WHAT THIS TASK INVOLVES. Below are the records to transcribe exactly; do not include any images.

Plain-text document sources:
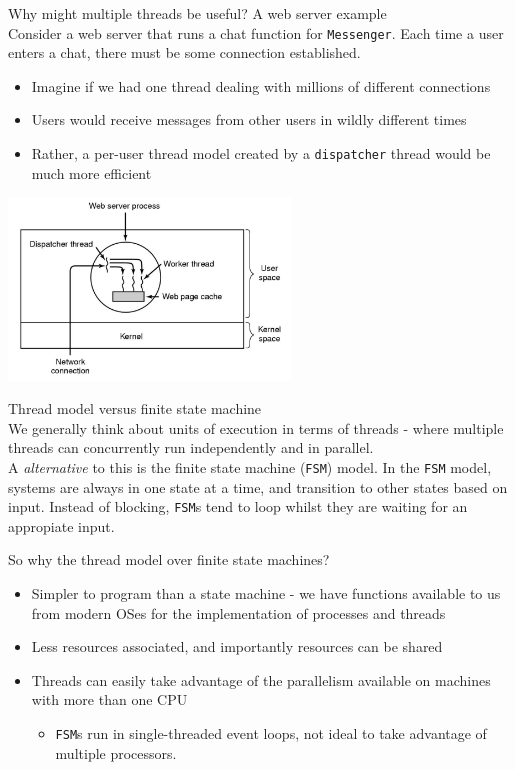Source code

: \documentclass[journal, letterpaper]{IEEEtran}
\begin{document}
\begin{example}{Why might multiple threads be useful? A web server example} \\ 
    Consider a web server that runs a chat function for \verb|Messenger|. Each time a user enters a chat,
    there must be some connection established.
    \begin{itemize}
        \item Imagine if we had one thread dealing with millions of different connections
        \item Users would receive messages from other users in wildly different times
        \item Rather, a per-user thread model created by a \verb|dispatcher| thread would be much more efficient
    \end{itemize}
        \begin{center}
        \includegraphics[width=7.5cm]{./photos/network_example.png}
    \end{center}
\end{example}
\begin{aside}{Thread model versus finite state machine} \\
    We generally think about units of execution in terms of threads - where multiple threads can concurrently run independently and in parallel.
    \newline \\
    A \textit{alternative} to this is the finite state machine (\verb|FSM|) model. In the \verb|FSM| model, systems are always in one state at a time, and transition to other states based on input. Instead of blocking, \verb|FSM|s tend to loop whilst they are waiting for an appropiate input.
\end{aside}
So why the thread model over finite state machines?
\begin{itemize}
    \item Simpler to program than a state machine - we have functions available to us from modern OSes for the implementation of processes and threads
    \item Less resources associated, and importantly resources can be shared
    \item Threads can easily take advantage of the parallelism available on machines with more than one CPU
    \begin{itemize}
        \item \verb|FSM|s run in single-threaded event loops, not ideal to take advantage of multiple processors.
    \end{itemize}
\end{itemize}
\end{document}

EXERCISE SOLUTION.
Source code

: \documentclass[journal, letterpaper]{IEEEtran}
\begin{document}
\begin{example}{Why might multiple threads be useful? A web server example} \\ 
    Consider a web server that runs a chat function for \verb|Messenger|. Each time a user enters a chat,
    there must be some connection established.
    \begin{itemize}
        \item Imagine if we had one thread dealing with millions of different connections
        \item Users would receive messages from other users in wildly different times
        \item Rather, a per-user thread model created by a \verb|dispatcher| thread would be much more efficient
    \end{itemize}
        \begin{center}
        \includegraphics[width=7.5cm]{./photos/network_example.png}
    \end{center}
\end{example}
\begin{aside}{Thread model versus finite state machine} \\
    We generally think about units of execution in terms of threads - where multiple threads can concurrently run independently and in parallel.
    \newline \\
    A \textit{alternative} to this is the finite state machine (\verb|FSM|) model. In the \verb|FSM| model, systems are always in one state at a time, and transition to other states based on input. Instead of blocking, \verb|FSM|s tend to loop whilst they are waiting for an appropiate input.
\end{aside}
So why the thread model over finite state machines?
\begin{itemize}
    \item Simpler to program than a state machine - we have functions available to us from modern OSes for the implementation of processes and threads
    \item Less resources associated, and importantly resources can be shared
    \item Threads can easily take advantage of the parallelism available on machines with more than one CPU
    \begin{itemize}
        \item \verb|FSM|s run in single-threaded event loops, not ideal to take advantage of multiple processors.
    \end{itemize}
\end{itemize}
\end{document}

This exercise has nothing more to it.